Cameron dilemma: euro 'banking union' could force Tobin tax
PM knows the eurozone needs to form a 'banking union' to escape crisis, but he fears the consequences for the City
CHANCELLOR George Osborne gave the game away this morning when he signalled Prime Minister David Cameron will be pushing German Chancellor Angela Merkel today to go for a 'banking union' to end the eurozone crisis. But Osborne was sure to make clear that Britain will be demanding safeguards for the City.
In an interview on the BBC's Today programme, the Chancellor hinted that Cameron's greatest fear is that the 17 eurozone countries will agree a banking union, and then gang up on Britain and force London to swallow a 'Tobin tax' on all transactions to raise billions of euros to bail out the single currency.
Merkel and the new French president Francois Hollande both support the transaction tax, a levy on all financial deals, and that could be the price they will demand from Cameron for agreeing to the idea of a banking union, which, in effect, would mean Germany and France underwriting the Spanish and Greek banks.
Osborne told the BBC's Evan Davis: "There is no way that Britain is going to be part of the banking union. We are not part of the eurozone... I think Britain will require, if there is a full blown banking union, certain safeguards. If you cast your mind back to the European council in December where David Cameron vetoed the fiscal compact, he was asking for safeguards on banking and financial services. We were ahead of the game there."
Osborne claimed the veto was wielded because of concerns that the City of London might end up with "a banking union on [its] doorstep"
without "safeguards" to ensure that the new single market in financial services did not force new financial regulations on the ten EU member states that are outside the single currency.
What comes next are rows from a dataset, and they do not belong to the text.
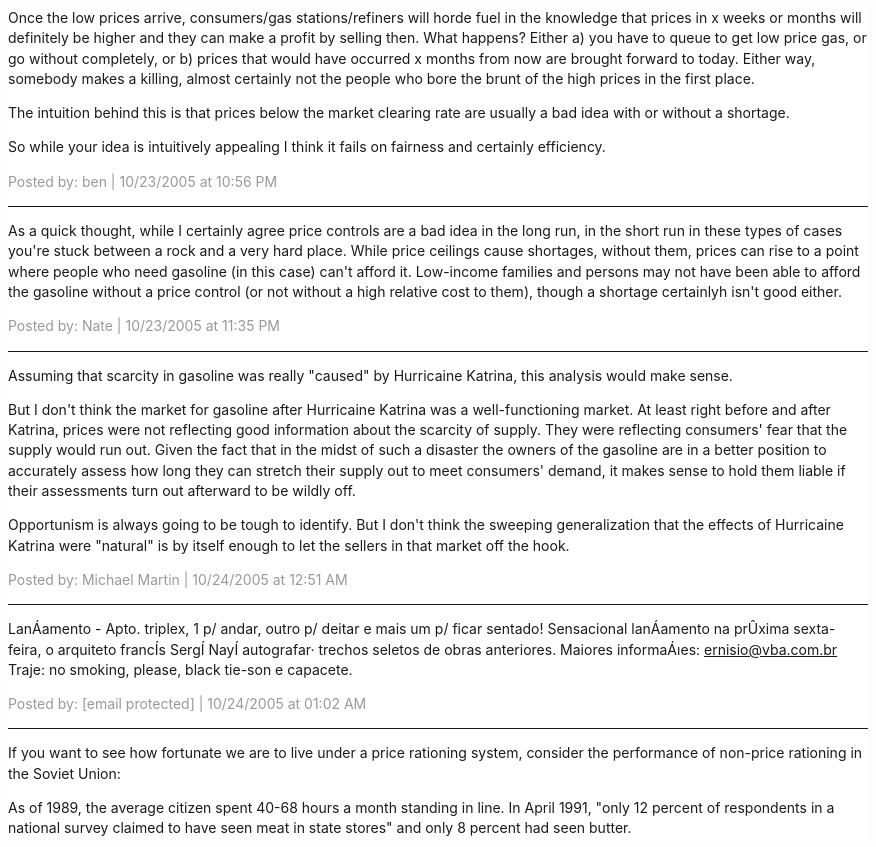 Once the low prices arrive, consumers/gas stations/refiners will horde fuel in the knowledge that prices in x weeks or months will definitely be higher and they can make a profit by selling then. What happens? Either a) you have to queue to get low price gas, or go without completely, or b) prices that would have occurred x months from now are brought forward to today. Either way, somebody makes a killing, almost certainly not the people who bore the brunt of the high prices in the first place.

The intuition behind this is that prices below the market clearing rate are usually a bad idea with or without a shortage.

So while your idea is intuitively appealing I think it fails on fairness and certainly efficiency.

<span style="color:#999">Posted by: ben | 10/23/2005 at 10:56 PM</span>

---

As a quick thought, while I certainly agree price controls are a bad idea in the long run, in the short run in these types of cases you're stuck between a rock and a very hard place. While price ceilings cause shortages, without them, prices can rise to a point where people who need gasoline (in this case) can't afford it. Low-income families and persons may not have been able to afford the gasoline without a price control (or not without a high relative cost to them), though a shortage certainlyh isn't good either.

<span style="color:#999">Posted by: Nate | 10/23/2005 at 11:35 PM</span>

---

Assuming that scarcity in gasoline was really "caused" by Hurricaine Katrina, this analysis would make sense.

But I don't think the market for gasoline after Hurricaine Katrina was a well-functioning market.  At least right before and after Katrina, prices were not reflecting good information about the scarcity of supply.  They were reflecting consumers' fear that the supply would run out.  Given the fact that in the midst of such a disaster the owners of the gasoline are in a better position to accurately assess how long they can stretch their supply out to meet consumers' demand, it makes sense to hold them liable if their assessments turn out afterward to be wildly off.

Opportunism is always going to be tough to identify.  But I don't think the sweeping generalization that the effects of Hurricaine Katrina were "natural" is by itself enough to let the sellers in that market off the hook.

<span style="color:#999">Posted by: Michael Martin | 10/24/2005 at 12:51 AM</span>

---

LanÁamento - Apto. triplex, 1 p/ andar, outro p/ deitar e mais um p/ ficar sentado! Sensacional lanÁamento na prÛxima sexta-feira, o arquiteto francÍs SergÍ NayÍ autografar· trechos seletos de obras anteriores. Maiores informaÁıes: ernisio@vba.com.br Traje: no smoking, please, black tie-son e capacete.

<span style="color:#999">Posted by: [email protected] | 10/24/2005 at 01:02 AM</span>

---

If you want to see how fortunate we are to live under a price rationing system, consider the performance of non-price rationing in the Soviet Union:

As of 1989, the average citizen spent 40-68 hours a month standing in line. In April 1991, "only 12 percent of respondents in a national survey claimed to have seen meat in state stores" and only 8 percent had seen butter.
So it leaves Cameron in the unlikely role today of being the champion of closer integration in Europe in order to make the euro work.
Osborne brushed off Davis's suggestion that this a pretty odd position for a Tory eurosceptic to be in. The Chancellor said Tories who argued against Britain joining the euro over a decade ago could take some satisfaction that they have been proved right.
The Daily Mail's Alex Brummer suggests this morning that Cameron is on "mission impossible" with his talks to persuade Merkel to bail out Spain and Greece, but he will have a sweetener.
Cameron had talks on the trans-Atlantic link with US President Barack Obama on Tuesday night and agreed a new strategy for getting the world out of the global economic doldrums. It has raised expectations that the Bank of England this afternoon will announce a fresh injection of quantitative easing along with the US Federal Bank and other European capitals in a coordinated CPR job on world economies.
However, the Cameron-Osborne strategy for a closer economic union among the 17 members of the eurozone also raises a further question which Cameron and Osborne are likely to find more difficult to answer the growing calls for a referendum in the UK on whether Britain should stay in or leave the EU.
Davis put it to Osborne that the calls will become irresistible if most of the states in the EU create a 'United States of Europe'. Tory MPs who see UKIP gaining support from grass roots Tory voters want Cameron and Osborne to concede a referendum if the EU is changed so radically to deal with the euro crisis. Osborne insisted that the coalition has already promised a referendum if there is a transfer of power to the EU because he knows that won't happen.
But for the Conservatives that is not enough. They see the EU changing dramatically from the original common market in the coming months as a result of the euro crisis, and their demands for a vote on Britain's relationship could become unstoppable.
Just on cue, Dr David Owen, the former leader of the SDP, surfaces from the political grave to lead the calls for a referendum in today's Times. Today's talks with Merkel could be just what the doctor ordered.